Peppers didn’t see the point of arguing, so he just looked out the window at some spindly pine trees sticking up through spirals of mist. A few miles later, he said, “Fat Lou’s gonna be pissed off at us.”
“If he is, he is. But he shouldn’t be. I mean, we saved him from ending up in business with a real douchebag.”
They passed a couple more exits before Peppers spoke again.
“Carmine, I’m glad ya didn’t whack the funny man. Just wanted ya to know I’m glad.”
The big fellow shrugged and tried to figure why his ins
ides suddenly felt pleasantly warm. Maybe it was just relief about a nasty piece of business left undone. Or maybe it was a kind of secret pride at having found within himself a bit of mercy and, along with it, maybe even a sense of humor. “Yeah,” he grunted. “Killing a clown in a ballet outfit. What woulda been the point? Not much glory in it, right?”
By noon of that January Sunday, Lenny and Marsha and Ricky and Pat were on a flight up to New York. By nine am on Monday the cast and crew and writers of Dog Groomer to the Stars had gathered on a sound stage in Long Island City to begin the shooting of their pilot. Five weeks later, a focus group in Muncie, Indiana pronounced the new show funny and fresh, and the network slated eight episodes for spring.
While not an outright smash, Groomer was successful enough that when, later in the year, its star, Ricky Reed, finally went into rehab, the entertainment media jumped on the story and gave the show a big boost leading into its second season.

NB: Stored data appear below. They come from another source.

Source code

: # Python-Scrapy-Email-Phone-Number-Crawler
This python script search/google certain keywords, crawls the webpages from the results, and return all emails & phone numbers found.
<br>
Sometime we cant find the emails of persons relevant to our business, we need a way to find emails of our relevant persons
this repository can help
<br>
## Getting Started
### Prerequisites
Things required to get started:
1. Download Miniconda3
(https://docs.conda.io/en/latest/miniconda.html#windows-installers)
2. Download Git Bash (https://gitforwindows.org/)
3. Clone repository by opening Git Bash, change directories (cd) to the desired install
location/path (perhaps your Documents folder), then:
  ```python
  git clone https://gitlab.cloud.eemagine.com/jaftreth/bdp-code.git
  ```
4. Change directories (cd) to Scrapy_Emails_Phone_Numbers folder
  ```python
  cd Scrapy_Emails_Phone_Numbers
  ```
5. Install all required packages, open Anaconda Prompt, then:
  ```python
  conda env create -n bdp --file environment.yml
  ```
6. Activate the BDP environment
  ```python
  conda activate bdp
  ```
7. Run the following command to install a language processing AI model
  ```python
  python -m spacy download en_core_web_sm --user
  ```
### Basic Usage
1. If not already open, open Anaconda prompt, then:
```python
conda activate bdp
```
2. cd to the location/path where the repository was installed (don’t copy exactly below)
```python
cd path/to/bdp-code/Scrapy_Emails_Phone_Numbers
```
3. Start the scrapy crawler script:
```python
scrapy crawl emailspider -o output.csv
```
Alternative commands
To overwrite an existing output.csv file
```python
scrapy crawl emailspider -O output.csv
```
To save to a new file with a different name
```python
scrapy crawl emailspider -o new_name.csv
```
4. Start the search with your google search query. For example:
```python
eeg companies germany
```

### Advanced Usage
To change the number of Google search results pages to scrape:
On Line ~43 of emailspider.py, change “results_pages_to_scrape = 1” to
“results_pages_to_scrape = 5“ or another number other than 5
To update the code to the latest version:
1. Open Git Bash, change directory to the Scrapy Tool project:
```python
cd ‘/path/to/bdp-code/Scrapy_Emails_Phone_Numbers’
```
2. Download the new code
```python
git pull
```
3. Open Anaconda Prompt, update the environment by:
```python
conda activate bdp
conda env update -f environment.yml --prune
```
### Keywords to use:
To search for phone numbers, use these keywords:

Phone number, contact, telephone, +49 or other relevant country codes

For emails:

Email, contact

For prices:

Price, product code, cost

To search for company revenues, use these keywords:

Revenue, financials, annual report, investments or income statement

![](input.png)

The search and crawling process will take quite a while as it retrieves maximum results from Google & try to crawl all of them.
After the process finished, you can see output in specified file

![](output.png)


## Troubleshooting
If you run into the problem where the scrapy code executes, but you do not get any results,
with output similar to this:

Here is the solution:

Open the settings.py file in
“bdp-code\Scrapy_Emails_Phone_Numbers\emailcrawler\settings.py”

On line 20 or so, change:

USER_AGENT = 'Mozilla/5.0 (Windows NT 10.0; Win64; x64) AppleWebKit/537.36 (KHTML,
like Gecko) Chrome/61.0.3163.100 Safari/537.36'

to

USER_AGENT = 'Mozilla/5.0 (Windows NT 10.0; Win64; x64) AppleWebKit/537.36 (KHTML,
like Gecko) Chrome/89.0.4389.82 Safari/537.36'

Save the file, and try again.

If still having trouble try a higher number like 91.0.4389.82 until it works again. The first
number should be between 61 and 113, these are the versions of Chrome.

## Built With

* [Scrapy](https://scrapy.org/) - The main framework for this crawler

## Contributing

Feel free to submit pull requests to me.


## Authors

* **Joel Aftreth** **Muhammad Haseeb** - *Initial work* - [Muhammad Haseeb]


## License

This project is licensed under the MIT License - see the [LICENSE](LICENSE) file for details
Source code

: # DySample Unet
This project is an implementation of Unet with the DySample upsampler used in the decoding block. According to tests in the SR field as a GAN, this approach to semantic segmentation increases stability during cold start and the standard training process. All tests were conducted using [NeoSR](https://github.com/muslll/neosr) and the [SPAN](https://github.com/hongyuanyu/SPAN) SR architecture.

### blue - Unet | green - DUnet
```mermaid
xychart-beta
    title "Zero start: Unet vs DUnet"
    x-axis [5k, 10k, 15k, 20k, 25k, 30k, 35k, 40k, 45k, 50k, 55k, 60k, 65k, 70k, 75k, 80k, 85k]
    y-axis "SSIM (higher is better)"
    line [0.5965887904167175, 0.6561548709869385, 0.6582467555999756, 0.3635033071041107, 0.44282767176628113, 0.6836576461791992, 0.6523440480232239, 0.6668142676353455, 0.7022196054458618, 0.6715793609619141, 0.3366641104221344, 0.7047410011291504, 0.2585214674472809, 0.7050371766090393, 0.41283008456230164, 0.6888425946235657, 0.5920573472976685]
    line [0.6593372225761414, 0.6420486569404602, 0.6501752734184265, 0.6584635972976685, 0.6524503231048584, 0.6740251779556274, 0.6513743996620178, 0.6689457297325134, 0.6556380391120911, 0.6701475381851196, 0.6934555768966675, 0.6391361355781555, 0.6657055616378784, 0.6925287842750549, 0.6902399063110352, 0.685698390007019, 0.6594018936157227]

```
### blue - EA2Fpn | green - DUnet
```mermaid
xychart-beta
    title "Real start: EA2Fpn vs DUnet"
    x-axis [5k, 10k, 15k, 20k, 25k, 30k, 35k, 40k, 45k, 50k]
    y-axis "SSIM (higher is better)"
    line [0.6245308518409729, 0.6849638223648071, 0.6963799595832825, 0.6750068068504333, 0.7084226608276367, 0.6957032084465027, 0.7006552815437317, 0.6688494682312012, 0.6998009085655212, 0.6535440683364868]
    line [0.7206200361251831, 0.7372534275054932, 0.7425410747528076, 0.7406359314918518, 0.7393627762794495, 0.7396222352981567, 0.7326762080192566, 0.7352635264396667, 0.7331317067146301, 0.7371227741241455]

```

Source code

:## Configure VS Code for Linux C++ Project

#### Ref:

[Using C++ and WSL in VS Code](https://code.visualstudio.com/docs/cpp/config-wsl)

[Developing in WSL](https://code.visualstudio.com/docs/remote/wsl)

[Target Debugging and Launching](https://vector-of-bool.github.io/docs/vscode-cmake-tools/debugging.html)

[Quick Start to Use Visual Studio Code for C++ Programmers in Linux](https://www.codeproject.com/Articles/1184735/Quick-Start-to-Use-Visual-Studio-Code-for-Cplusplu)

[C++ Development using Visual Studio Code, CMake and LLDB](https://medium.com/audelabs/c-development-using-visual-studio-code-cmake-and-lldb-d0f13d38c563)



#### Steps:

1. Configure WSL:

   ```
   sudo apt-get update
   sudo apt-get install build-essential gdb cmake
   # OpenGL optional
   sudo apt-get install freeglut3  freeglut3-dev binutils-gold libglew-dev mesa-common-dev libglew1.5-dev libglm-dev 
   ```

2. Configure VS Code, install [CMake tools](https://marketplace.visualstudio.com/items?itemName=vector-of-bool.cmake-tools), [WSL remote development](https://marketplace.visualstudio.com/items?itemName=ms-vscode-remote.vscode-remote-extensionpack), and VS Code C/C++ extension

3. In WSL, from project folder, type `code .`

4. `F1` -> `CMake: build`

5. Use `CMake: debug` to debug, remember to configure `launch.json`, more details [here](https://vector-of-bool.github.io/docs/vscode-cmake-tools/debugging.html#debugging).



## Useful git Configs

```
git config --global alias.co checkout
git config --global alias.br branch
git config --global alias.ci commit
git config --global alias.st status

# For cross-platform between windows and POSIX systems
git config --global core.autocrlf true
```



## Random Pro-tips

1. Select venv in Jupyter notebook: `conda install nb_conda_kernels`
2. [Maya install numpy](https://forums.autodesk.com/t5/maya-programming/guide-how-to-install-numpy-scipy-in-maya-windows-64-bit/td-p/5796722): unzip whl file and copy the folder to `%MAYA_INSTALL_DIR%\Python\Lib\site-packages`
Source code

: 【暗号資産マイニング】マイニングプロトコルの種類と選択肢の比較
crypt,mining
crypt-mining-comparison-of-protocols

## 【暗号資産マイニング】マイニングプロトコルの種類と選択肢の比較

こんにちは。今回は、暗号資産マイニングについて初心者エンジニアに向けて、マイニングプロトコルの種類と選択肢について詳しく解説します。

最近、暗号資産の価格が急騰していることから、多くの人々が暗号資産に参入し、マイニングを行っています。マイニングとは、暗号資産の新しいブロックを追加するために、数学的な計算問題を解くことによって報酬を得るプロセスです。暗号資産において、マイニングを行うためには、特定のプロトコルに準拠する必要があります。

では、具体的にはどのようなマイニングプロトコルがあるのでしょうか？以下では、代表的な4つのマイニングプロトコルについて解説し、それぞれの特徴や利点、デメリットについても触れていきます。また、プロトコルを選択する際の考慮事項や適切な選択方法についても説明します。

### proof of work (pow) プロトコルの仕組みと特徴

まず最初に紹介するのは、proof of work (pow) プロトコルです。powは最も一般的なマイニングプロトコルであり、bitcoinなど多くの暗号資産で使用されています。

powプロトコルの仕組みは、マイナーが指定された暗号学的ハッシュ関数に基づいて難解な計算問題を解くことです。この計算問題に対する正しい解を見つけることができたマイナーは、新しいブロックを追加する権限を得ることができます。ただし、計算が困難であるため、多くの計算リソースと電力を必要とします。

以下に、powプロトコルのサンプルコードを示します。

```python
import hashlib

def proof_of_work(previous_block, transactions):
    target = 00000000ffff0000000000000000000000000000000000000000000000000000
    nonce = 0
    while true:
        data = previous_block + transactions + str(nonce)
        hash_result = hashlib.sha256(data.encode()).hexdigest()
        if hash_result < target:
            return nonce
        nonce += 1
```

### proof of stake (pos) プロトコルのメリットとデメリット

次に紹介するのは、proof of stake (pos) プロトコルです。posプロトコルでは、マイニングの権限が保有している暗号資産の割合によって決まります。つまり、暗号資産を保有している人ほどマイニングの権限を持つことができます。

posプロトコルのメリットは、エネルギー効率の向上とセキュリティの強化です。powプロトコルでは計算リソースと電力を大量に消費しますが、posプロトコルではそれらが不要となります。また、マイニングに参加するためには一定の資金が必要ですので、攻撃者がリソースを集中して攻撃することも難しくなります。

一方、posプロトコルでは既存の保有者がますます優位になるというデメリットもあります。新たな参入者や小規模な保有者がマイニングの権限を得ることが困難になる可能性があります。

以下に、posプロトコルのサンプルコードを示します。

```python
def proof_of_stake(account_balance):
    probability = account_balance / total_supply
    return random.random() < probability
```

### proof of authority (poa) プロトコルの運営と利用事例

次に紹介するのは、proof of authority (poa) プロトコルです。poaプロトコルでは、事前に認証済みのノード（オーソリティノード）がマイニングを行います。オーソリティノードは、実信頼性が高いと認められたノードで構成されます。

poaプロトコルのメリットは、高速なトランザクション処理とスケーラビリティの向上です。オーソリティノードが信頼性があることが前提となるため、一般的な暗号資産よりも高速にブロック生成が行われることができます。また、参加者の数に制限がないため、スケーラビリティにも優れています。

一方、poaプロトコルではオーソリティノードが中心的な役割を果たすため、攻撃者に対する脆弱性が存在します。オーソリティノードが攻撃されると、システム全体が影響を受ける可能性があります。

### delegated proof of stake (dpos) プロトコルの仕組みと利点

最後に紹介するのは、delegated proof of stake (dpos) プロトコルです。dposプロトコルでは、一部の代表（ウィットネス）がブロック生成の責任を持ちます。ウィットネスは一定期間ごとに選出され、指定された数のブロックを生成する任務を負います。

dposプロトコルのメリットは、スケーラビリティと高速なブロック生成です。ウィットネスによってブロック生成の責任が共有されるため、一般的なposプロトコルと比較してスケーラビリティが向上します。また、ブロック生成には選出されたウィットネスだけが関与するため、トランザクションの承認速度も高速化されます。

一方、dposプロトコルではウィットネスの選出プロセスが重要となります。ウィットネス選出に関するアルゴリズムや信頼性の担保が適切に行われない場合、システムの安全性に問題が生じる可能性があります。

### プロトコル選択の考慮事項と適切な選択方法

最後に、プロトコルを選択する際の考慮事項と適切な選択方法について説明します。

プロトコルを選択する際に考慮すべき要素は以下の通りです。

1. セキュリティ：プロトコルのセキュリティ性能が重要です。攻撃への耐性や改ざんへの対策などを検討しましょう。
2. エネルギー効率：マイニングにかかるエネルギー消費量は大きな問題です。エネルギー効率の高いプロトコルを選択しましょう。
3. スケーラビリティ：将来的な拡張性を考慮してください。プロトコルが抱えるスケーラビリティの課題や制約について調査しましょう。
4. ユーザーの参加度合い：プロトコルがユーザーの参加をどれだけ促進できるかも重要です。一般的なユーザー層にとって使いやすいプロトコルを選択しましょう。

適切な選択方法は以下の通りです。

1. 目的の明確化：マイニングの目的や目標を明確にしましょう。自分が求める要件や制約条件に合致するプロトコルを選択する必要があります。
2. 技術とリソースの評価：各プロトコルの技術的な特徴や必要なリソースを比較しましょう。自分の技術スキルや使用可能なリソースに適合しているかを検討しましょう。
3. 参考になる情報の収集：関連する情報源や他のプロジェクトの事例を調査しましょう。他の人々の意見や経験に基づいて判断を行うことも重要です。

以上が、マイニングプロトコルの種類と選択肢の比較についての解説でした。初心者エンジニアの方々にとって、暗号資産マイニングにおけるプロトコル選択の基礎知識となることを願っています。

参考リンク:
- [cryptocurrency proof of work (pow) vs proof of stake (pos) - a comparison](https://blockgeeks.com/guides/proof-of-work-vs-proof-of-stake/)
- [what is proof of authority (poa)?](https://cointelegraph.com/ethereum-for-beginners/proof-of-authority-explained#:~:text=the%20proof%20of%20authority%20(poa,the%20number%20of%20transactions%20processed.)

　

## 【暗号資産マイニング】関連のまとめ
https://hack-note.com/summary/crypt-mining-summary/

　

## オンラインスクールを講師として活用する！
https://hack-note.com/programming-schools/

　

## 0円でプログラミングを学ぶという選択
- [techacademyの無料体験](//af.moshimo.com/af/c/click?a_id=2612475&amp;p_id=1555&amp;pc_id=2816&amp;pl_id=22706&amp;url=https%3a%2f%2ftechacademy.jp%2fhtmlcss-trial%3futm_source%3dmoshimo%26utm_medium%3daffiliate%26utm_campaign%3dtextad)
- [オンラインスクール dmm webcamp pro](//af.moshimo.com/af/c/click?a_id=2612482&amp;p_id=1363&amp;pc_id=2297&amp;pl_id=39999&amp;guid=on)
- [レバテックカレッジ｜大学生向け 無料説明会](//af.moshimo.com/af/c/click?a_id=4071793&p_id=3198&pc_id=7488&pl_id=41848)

During the hiatus, Lenny and Marsha, now relatively flush with cash, finally had time to get out and look for the bigger apartment they’d been promising themselves for years. They considered places on West End Avenue and even the previously unthinkable Riverside Drive. Giddily, they realized that fabled precincts—close to Lincoln Center, across from Central Park—were suddenly within their reach, or almost.
And yet they couldn’t seem to find a place they really liked. A kitchen layout was flawed, a lobby was pretentious, a foyer wasted too much space. Finally, after yet another long day of shlepping around with a realtor, they sat down over coffee and Marsha said, “You know what, Lenny? All these places we’ve ruled out, I don’t really think it comes down to what kind of knobs are on the bathroom sinks or whether the ceilings have molding. I’m wondering if maybe we can’t decide because, deep down, we just don’t want to live here anymore.”